As an oncologist, cancer care can sometimes come close to home.
Some years ago, my cousin contacted me with advanced non-small cell lung cancer. I reviewed his scans revealing extensive stage disease. The physician was pessimistic and suggested hospice.
(Hospice care, generally speaking, is to manage pain and comfort for people who are nearing the end of life.)
As I reviewed the results my principal interest was to identify an actionable finding.
With extremely high expression of PDL1, the target for immune therapy, we now knew that he had a good chance of response to a checkpoint inhibitor. Clearly, my cousin needed immune therapy not hospice.
After some discussion, he was ultimately treated and had a prompt and durable remission. Two years later when he progressed, again he was offered hospice. Our recommendation then was to try a mild form of chemotherapy which led to a second good and durable response.
Ultimately, he succumbed, but by then he was in his 80s and had enjoyed an active and full life.
Several weeks ago, I was contacted by the same cousin’s widow. She had symptoms that led to scans identifying widely metastatic cancer with bone metastases, liver involvement, and large masses in the lung. She was offered hospice.

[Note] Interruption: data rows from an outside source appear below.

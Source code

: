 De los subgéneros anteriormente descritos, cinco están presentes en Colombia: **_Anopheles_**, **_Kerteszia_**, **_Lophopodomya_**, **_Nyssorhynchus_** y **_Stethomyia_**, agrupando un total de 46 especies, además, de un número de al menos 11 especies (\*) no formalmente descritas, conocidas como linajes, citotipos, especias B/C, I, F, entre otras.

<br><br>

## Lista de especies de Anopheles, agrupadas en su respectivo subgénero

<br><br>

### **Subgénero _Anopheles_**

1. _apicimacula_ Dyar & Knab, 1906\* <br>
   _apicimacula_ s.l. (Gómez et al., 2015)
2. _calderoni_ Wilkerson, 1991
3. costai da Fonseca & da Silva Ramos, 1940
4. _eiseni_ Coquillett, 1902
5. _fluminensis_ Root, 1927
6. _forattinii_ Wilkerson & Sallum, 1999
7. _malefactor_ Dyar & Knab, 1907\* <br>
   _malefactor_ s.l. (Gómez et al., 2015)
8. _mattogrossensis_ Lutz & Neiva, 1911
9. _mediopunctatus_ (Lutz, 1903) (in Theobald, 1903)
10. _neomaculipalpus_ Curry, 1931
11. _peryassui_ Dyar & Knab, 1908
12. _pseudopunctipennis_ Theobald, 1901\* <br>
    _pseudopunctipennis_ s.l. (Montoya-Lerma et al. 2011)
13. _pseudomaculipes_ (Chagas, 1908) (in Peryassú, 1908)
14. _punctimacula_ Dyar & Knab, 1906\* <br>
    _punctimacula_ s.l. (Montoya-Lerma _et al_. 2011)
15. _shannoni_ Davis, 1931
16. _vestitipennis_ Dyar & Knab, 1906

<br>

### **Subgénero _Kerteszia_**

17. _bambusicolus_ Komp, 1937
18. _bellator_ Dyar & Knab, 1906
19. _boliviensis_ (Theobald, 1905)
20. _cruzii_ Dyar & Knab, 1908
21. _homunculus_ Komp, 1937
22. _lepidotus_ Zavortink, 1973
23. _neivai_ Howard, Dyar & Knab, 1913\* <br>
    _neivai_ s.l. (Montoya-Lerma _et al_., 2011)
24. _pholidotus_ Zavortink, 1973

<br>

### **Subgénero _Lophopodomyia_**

I explained to the patient that every cancer has its own features and that we needed to learn more about the type of cancer before we simply gave up.
It turns out that she has small-cell lung cancer, a particularly aggressive and rapidly spreading form of lung cancer that is, fortunately, very responsive to treatment. Nonetheless, her physician was very pessimistic and suggested against treatment.
Despite the gravity of the situation, I felt that a course of therapy was warranted. After all, she could die of her cancer, or die in the course of treatment, but without treatment she would absolutely die.
Her newly minted physician was not prepared to bend the rules.
Patients with a rising Bilirubin and deteriorating performance status should not be treated, or so the guidelines say. But this was small cell lung and in the first-line setting the majority of patients respond. I had a conversation with her physician and he ultimately agreed to treat her with a low dose therapy.
Small cell lung cancers are exquisitely sensitive to chemotherapy and can turn around quickly. In fact, within 3 weeks the patient is out of the house, shopping and carrying on normal activities. To celebrate, she sent our laboratory a package of fresh bagels, cream cheese and lox from Zabars.
My role in both of these cases was simply to act as a champion for their care.
I did not need to use my laboratory studies but, instead I simply refused to yield until all options had been explored. While I might weigh in sometime in the future with laboratory analyses if needed, the good response to date is victory enough for now.
We are often contacted by patients who have very advanced disease, complicated presentations and many of them have failed first or second line therapy. We explain to these patients that if their performance status is good, if they are motivated to continue treatment, and there is accessible tissue, they do not need to give up.
We work hard to avoid futile care and one of the roles of our laboratory is to tell some patients that they will not respond. However, allowing people who can respond to die unnecessarily is not a service of our patients.
Cancer patients must take charge of their disease.
If they are well, regardless of the gravity of their condition, they should look for options.
While clinical trials randomize patients to treatment A versus treatment B, with a coin-flip to select candidates, it is sometimes possible to find a drug or combination that the treating physician did not know or think about.
Cancer patients do not need to take no for an answer.